* What the exercise asks: Your answer should be every line from the records that contains "technology".

* Dataset extract:
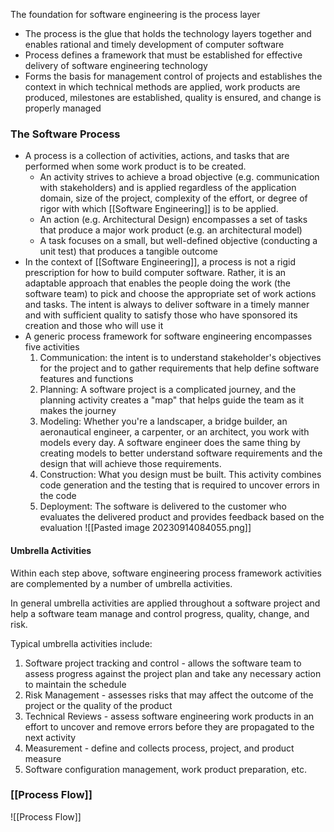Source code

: The foundation for software engineering is the process layer
- The process is the glue that holds the technology layers together and enables rational and timely development of computer software
- Process defines a framework that must be established for effective delivery of software engineering technology
- Forms the basis for management control of projects and establishes the context in which technical methods are applied, work products are produced, milestones are established, quality is ensured, and change is properly managed

### The Software Process
- A process is a collection of activities, actions, and tasks that are performed when some work product is to be created. 
	- An activity strives to achieve a broad objective (e.g. communication with stakeholders) and is applied regardless of the application domain, size of the project, complexity of the effort, or degree of rigor with which [[Software Engineering]] is to be applied.
	- An action (e.g. Architectural Design) encompasses a set of tasks that produce a major work product (e.g. an architectural model)
	- A task focuses on a small, but well-defined objective (conducting a unit test) that produces a tangible outcome
- In the context of [[Software Engineering]], a process is not a rigid prescription for how to build computer software. Rather, it is an adaptable approach that enables the people doing the work (the software team) to pick and choose the appropriate set of work actions and tasks. The intent is always to deliver software in a timely manner and with sufficient quality to satisfy those who have sponsored its creation and those who will use it
- A generic process framework for software engineering encompasses five activities
	1. Communication: the intent is to understand stakeholder's objectives for the project and to gather requirements that help define software features and functions
	2. Planning: A software project is a complicated journey, and the planning activity creates a "map" that helps guide the team as it makes the journey
	3. Modeling: Whether you're a landscaper, a bridge builder, an aeronautical engineer, a carpenter, or an architect, you work with models every day. A software engineer does the same thing by creating models to better understand software requirements and the design that will achieve those requirements.
	4. Construction: What you design must be built. This activity combines code generation and the testing that is required to uncover errors in the code
	5. Deployment: The software is delivered to the customer who evaluates the delivered product and provides feedback based on the evaluation
![[Pasted image 20230914084055.png]]

#### Umbrella Activities
Within each step above, software engineering process framework activities are complemented by a number of umbrella activities. 

In general umbrella activities are applied throughout a software project and help a software team manage and control progress, quality, change, and risk. 

Typical umbrella activities include:
1. Software project tracking and control - allows the software team to assess progress against the project plan and take any necessary action to maintain the schedule
2. Risk Management - assesses risks that may affect the outcome of the project or the quality of the product
3. Technical Reviews - assess software engineering work products in an effort to uncover and remove errors before they are propagated to the next activity
4. Measurement - define and collects process, project, and product measure
5. Software configuration management, work product preparation, etc.

### [[Process Flow]]
![[Process Flow]]
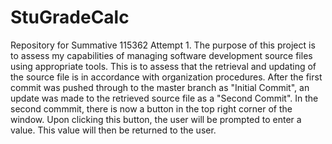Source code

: # StuGradeCalc

Repository for Summative 115362 Attempt 1. The purpose of this project is to assess my capabilities of managing software development source files using appropriate tools. This is to assess that the retrieval and updating of the source file is in accordance with organization procedures. 
After the first commit was pushed through to the master branch as "Initial Commit", an update was made to the retrieved source file as a "Second Commit". In the second commmit, there is now a button in the top right corner of the window. Upon clicking this button, the user will be prompted to enter a value. This value will then be returned to the user.
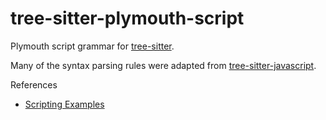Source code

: tree-sitter-plymouth-script
===========================

Plymouth script grammar for [tree-sitter][].

Many of the syntax parsing rules were adapted from [tree-sitter-javascript](https://github.com/tree-sitter/tree-sitter-javascript).

[tree-sitter]: https://github.com/tree-sitter/tree-sitter

References

* [Scripting Examples](https://www.freedesktop.org/wiki/Software/Plymouth/Scripts/)
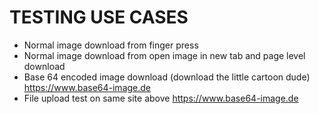 # TESTING USE CASES

- Normal image download from finger press
- Normal image download from open image in new tab and page level download
- Base 64 encoded image download (download the little cartoon dude) https://www.base64-image.de
- File upload test on same site above https://www.base64-image.de

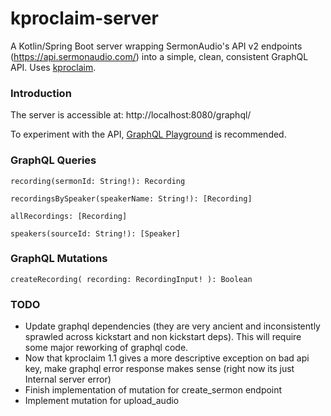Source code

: # kproclaim-server
A Kotlin/Spring Boot server wrapping SermonAudio's API v2 endpoints (https://api.sermonaudio.com/) into a simple, clean, consistent GraphQL API. Uses [kproclaim](https://github.com/MarkNenadov/kproclaim).

### Introduction ###

The server is accessible at: http://localhost:8080/graphql/

To experiment with the API, [GraphQL Playground](https://github.com/prisma/graphql-playground/releases) is recommended.

### GraphQL Queries ###

    recording(sermonId: String!): Recording

    recordingsBySpeaker(speakerName: String!): [Recording]

    allRecordings: [Recording]

    speakers(sourceId: String!): [Speaker]


### GraphQL Mutations ###
    
    createRecording( recording: RecordingInput! ): Boolean
    
### TODO ###
* Update graphql dependencies (they are very ancient and inconsistently sprawled across kickstart and non kickstart deps). This will require some major reworking of graphql code.
* Now that kproclaim 1.1 gives a more descriptive exception on bad api key, make graphql error response makes sense (right now its just Internal server error)
* Finish implementation of mutation for create_sermon endpoint
* Implement mutation for upload_audio
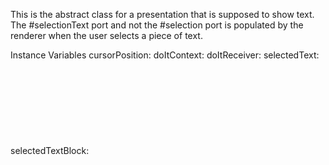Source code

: This is the abstract class for a presentation that is supposed to show text. The #selectionText port and not the #selection port is populated by the renderer when the user selects a piece of text.

Instance Variables
	cursorPosition:		<Object>
	doItContext:		<Object>
	doItReceiver:		<Object>
	selectedText:		<Object>
	selectedTextBlock:		<Object>
	text:		<Object>
	textBlock:		<Object>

* Response:
- The process is the glue that holds the technology layers together and enables rational and timely development of computer software
- Process defines a framework that must be established for effective delivery of software engineering technology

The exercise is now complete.